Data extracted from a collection
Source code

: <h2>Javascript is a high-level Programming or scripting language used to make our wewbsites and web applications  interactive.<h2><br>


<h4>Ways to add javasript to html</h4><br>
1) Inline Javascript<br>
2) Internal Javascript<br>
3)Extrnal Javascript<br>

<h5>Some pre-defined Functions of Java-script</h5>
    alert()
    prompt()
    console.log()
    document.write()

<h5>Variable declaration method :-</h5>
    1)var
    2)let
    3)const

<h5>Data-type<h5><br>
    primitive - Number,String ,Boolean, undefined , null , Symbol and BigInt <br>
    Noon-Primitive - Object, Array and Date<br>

§ REQUIRED ACTION: Restate the records above in full, keeping each line exactly as it stands.

§ RESPONSE TO THE EXERCISE:
Source code

: <h2>Javascript is a high-level Programming or scripting language used to make our wewbsites and web applications  interactive.<h2><br>


<h4>Ways to add javasript to html</h4><br>
1) Inline Javascript<br>
2) Internal Javascript<br>
3)Extrnal Javascript<br>

<h5>Some pre-defined Functions of Java-script</h5>
    alert()
    prompt()
    console.log()
    document.write()

<h5>Variable declaration method :-</h5>
    1)var
    2)let
    3)const

<h5>Data-type<h5><br>
    primitive - Number,String ,Boolean, undefined , null , Symbol and BigInt <br>
    Noon-Primitive - Object, Array and Date<br>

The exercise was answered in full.